There was a cafe in my college town started by a recovered alcoholic who wanted a place that he could hang out with his friends when they wanted to drink, so this place served coffee from 6 am until 2 am. That’s where I found my place, first as a cafe, then as a bar. Over the next couple of years, I spent enough time sitting at that small, dark wood, heavily lacquered bar that the owner told me I deserved a plaque. I learned to love espresso in that cafe from people who knew the difference between good and bad espresso and were always happy to share that knowledge in a way that reminded you that you were decidedly less of an expert.

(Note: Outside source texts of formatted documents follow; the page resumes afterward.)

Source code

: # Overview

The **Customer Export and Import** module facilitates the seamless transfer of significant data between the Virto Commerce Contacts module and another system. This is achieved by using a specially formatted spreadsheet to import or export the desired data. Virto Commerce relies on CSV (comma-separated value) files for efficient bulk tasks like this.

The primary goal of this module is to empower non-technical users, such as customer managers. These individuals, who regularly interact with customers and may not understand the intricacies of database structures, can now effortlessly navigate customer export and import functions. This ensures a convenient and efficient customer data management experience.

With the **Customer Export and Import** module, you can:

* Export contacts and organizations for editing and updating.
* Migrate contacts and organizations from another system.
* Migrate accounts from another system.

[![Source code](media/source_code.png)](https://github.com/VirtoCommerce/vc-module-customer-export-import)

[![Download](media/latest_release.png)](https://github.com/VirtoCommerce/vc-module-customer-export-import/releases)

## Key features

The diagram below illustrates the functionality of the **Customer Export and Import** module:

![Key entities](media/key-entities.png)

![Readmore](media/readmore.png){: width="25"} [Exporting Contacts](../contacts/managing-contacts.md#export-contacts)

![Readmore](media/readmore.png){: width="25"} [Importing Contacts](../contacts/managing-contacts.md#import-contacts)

That bar, The Bourgeois Pig, is somewhere I visit when I’m back in Lawrence, Kansas, more for the familiar memories than for the (still excellent) espresso. But it’s been decades since I was there regularly, and the ownership is new, the baristas are new, they now don’t open until the middle of the day, and I don’t recognize anyone. When I left, it was Cheers, with a cast of regular employees and patrons, none of whom were interesting enough to carry a show, but whose familiarity together simulated friendship and made it worth my tuning in every day.
One of the guest starring semi-regulars moved away the year before I did, and I asked him if he was going to miss the place. He said no, that if he came back years later, he would find the same people doing the crossword and talking the same bullshit. From what I’ve seen stopping by since leaving, he was wrong about whether it would be literally the same people, but he was right that the people are in some other sense the same. They’re the same types, and so are the conversations. That guy—his name is long gone from my memory—was leaving to take a job in finance, and I lost touch with him even before he moved. I wonder if finance has the same people talking the same bullshit, or if he found a better cafe.
That cafe might also be where I had my first barista crush. I can only assume barista crushes are common, though I’ve never discussed them with anyone. They’re not regular crushes. They are superficially like bartender crushes, and they probably both come from the attractiveness of having someone who both serves you and is on display in doing so—and that person might have been hired because of how good they would be on display—but alcohol can induce crushes in most any context, and coffee doesn’t work that way. If coffee is an aphrodisiac, it’s in some headier way, though no less powerful for being easily rationalized as intellectual rather than visceral.
Karen was smart in the way that was somewhere closer to a trivia master than a philosopher. It seemed to my young self that, had her life around the university taken her closer to gown than town, the philosopher might have developed. I can’t even guess now how much of that is what I only wanted to believe. She was astute about what the customers wanted to see of her. (She once told me, through a brief crack in that facade, which of her pants led to the best tips.)
I would imagine that the skill of being a good barista, like anyone with a public persona, is learning how to seem like you’re letting people see the real you. Maybe not: the closest I’ve been is a waiter, but only for a short time when I was 16, and I was bad at it—not only did I not know what pants would get me the best tips, but I couldn’t have come up with a facade if I’d wanted to. (Or maybe that’s precisely what I’m trying to practice by writing about myself?)
Facade or not, no one wants a real philosopher for a barista. (No one wants a real philosopher for anything, but they might not realize that.) Conversation with a barista is limited. At first, it’s nothing: they’re paid to be friendly, but not enough to have real conversations. Even if friendships and real conversation develop over time—and why couldn’t they?—it’s still conversation with a person who is in the middle of their job.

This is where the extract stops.